Sort through the listing below and keep each line with the word "puede". Copy those.

BEGIN

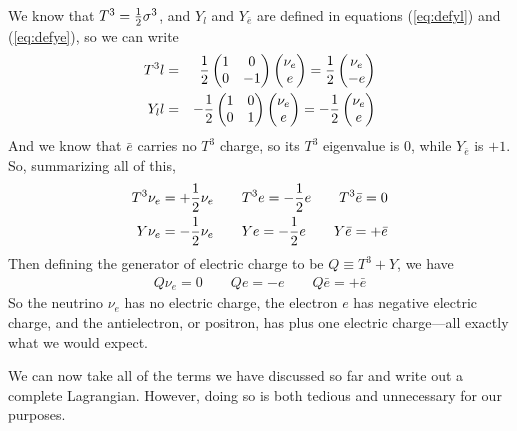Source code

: \documentclass[12pt,epsf]{article}
\def\nolabel{\nonumber }
\def\nolabel{\nonumber }
\begin{document}
We know that $T^3 = {1\over 2}\sigma^3$, and $Y_l$ and $Y_{\bar e}$ are
defined in equations (\ref{eq:defyl}) and (\ref{eq:defye}), so we can
write 
\begin{eqnarray}
T^3l &=& {1\over 2}
\begin{pmatrix}
1 & 0 \\ 0 & -1
\end{pmatrix}
\begin{pmatrix}
\nu_e \\ e
\end{pmatrix} = {1\over 2}
\begin{pmatrix}
\nu_e \\ -e
\end{pmatrix}\nolabel \\
Y_ll &=& -{1\over 2}
\begin{pmatrix}
1 & 0 \\ 0 & 1
\end{pmatrix}
\begin{pmatrix}
\nu_e \\ e
\end{pmatrix} = -{1\over 2}
\begin{pmatrix}
\nu_e \\ e
\end{pmatrix}\nolabel
\end{eqnarray}
And we know that $\bar e$ carries no $T^3$ charge, so its $T^3$
eigenvalue is 0, while $Y_{\bar e}$ is $+1$.	So, summarizing all of
this, 
\begin{eqnarray}
T^3\nu_e = +{1\over 2}\nu_e \qquad T^3 e = -{1\over 2}e \qquad T^3\bar
e = 0\nolabel \\
Y\nu_e = -{1\over 2}\nu_e \qquad Ye = -{1\over 2}e \qquad Y \bar e =
+\bar e\nolabel
\end{eqnarray}
Then defining the generator of electric charge to be $Q\equiv T^3+Y$,
we have 
\begin{eqnarray}
Q\nu_e = 0 \qquad Qe = -e \qquad Q\bar e = + \bar e\nolabel
\end{eqnarray}
So the neutrino $\nu_e$ has no electric charge, the electron $e$ has
negative electric charge, and the antielectron, or positron, has plus
one electric charge---all exactly what we would expect.  

We can now take all of the terms we have discussed so far and write out
a complete Lagrangian.	However, doing so is both tedious and
unnecessary for our purposes.  
\end{document}
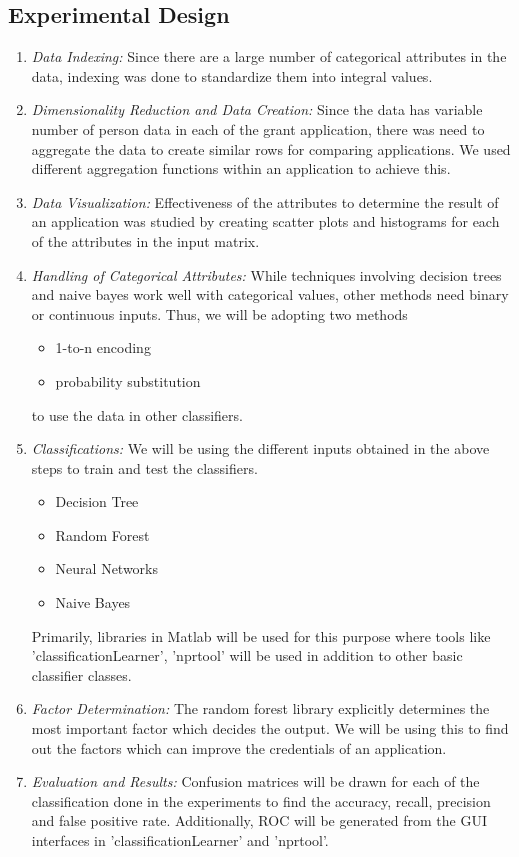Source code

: \documentclass{article} %
\begin{document}
\subsection{Experimental Design}
\begin{enumerate}
	\item \emph{Data Indexing:} Since there are a large number of categorical attributes in the data, indexing was done to standardize them into integral values.
	\item \emph{Dimensionality Reduction and Data Creation:} Since the data has variable number of person data in each of the grant application, there was need to aggregate the data to create similar rows for comparing applications. We used different aggregation functions within an application\cite{OneRow} to achieve this.
	\item \emph{Data Visualization:} Effectiveness of the attributes to determine the result of an application was studied by creating scatter plots and histograms for each of the attributes in the input matrix. 
	\item \emph{Handling of Categorical Attributes:} While techniques involving decision trees and naive bayes work well with categorical values, other methods need binary or continuous inputs. Thus, we will be adopting two methods 
	\begin{itemize}
		\item 1-to-n encoding
		\item probability substitution \cite{HighCard}
	\end{itemize}  
	
	to use the data in other classifiers.

	
	\item \emph{Classifications:} We will be using the different inputs obtained in the above steps to train and test the classifiers.
	\begin{itemize}
		\item Decision Tree
		\item Random Forest
		\item Neural Networks
		\item Naive Bayes
	\end{itemize}
	 Primarily, libraries in Matlab will be used for this purpose where tools like 'classificationLearner', 'nprtool' will be used in addition to other basic classifier classes.
	 
	 \item \emph{Factor Determination:} The random forest library explicitly determines the most important factor which decides the output. We will be using this to find out the factors which can improve the credentials of an application.
	 
	 \item \emph{Evaluation and Results:} Confusion matrices will be drawn for each of the classification done in the experiments to find the accuracy, recall, precision and false positive rate. Additionally, ROC will be generated from the GUI interfaces in 'classificationLearner' and 'nprtool'.
	
	\end{enumerate}
	
\end{document}
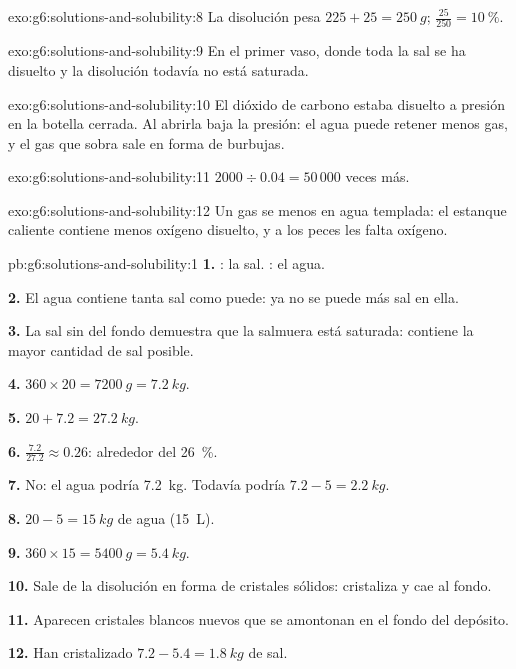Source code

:\begin{solution}{exo:g6:solutions-and-solubility:8}
La disolución pesa $225 + 25 = \qty{250}{g}$; $\frac{25}{250} =
\qty{10}{\percent}$.
\end{solution}

\begin{solution}{exo:g6:solutions-and-solubility:9}
En el primer vaso, donde toda la sal se ha disuelto y la disolución
todavía no está saturada.
\end{solution}

\begin{solution}{exo:g6:solutions-and-solubility:10}
El dióxido de carbono estaba disuelto a presión en la botella cerrada.
Al abrirla baja la presión: el agua puede retener menos gas, y el gas
que sobra sale en forma de burbujas.
\end{solution}

\begin{solution}{exo:g6:solutions-and-solubility:11}
$2000 \div 0.04 = 50\,000$ veces más.
\end{solution}

\begin{solution}{exo:g6:solutions-and-solubility:12}
Un gas se  menos en agua templada: el estanque caliente contiene
menos oxígeno disuelto, y a los peces les falta oxígeno.
\end{solution}

\begin{solution}{pb:g6:solutions-and-solubility:1}
\textbf{1.} : la sal. : el agua.

\textbf{2.} El agua contiene tanta sal como puede: ya no se puede
 más sal en ella.

\textbf{3.} La sal sin  del fondo demuestra que la salmuera está
saturada: contiene la mayor cantidad de sal posible.

\textbf{4.} $360 \times 20 = \qty{7200}{g} = \qty{7.2}{kg}$.

\textbf{5.} $20 + 7.2 = \qty{27.2}{kg}$.

\textbf{6.} $\frac{7.2}{27.2} \approx 0.26$: alrededor del
\qty{26}{\percent}.

\textbf{7.} No: el agua podría  \qty{7.2}{kg}. Todavía podría
 $7.2 - 5 = \qty{2.2}{kg}$.

\textbf{8.} $20 - 5 = \qty{15}{kg}$ de agua (\qty{15}{L}).

\textbf{9.} $360 \times 15 = \qty{5400}{g} = \qty{5.4}{kg}$.

\textbf{10.} Sale de la disolución en forma de cristales sólidos:
cristaliza y cae al fondo.

\textbf{11.} Aparecen cristales blancos nuevos que se amontonan en el
fondo del depósito.

\textbf{12.} Han cristalizado $7.2 - 5.4 = \qty{1.8}{kg}$ de sal.
\end{solution}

END

▸ **Task answer**:
Al abrirla baja la presión: el agua puede retener menos gas, y el gas
\textbf{2.} El agua contiene tanta sal como puede: ya no se puede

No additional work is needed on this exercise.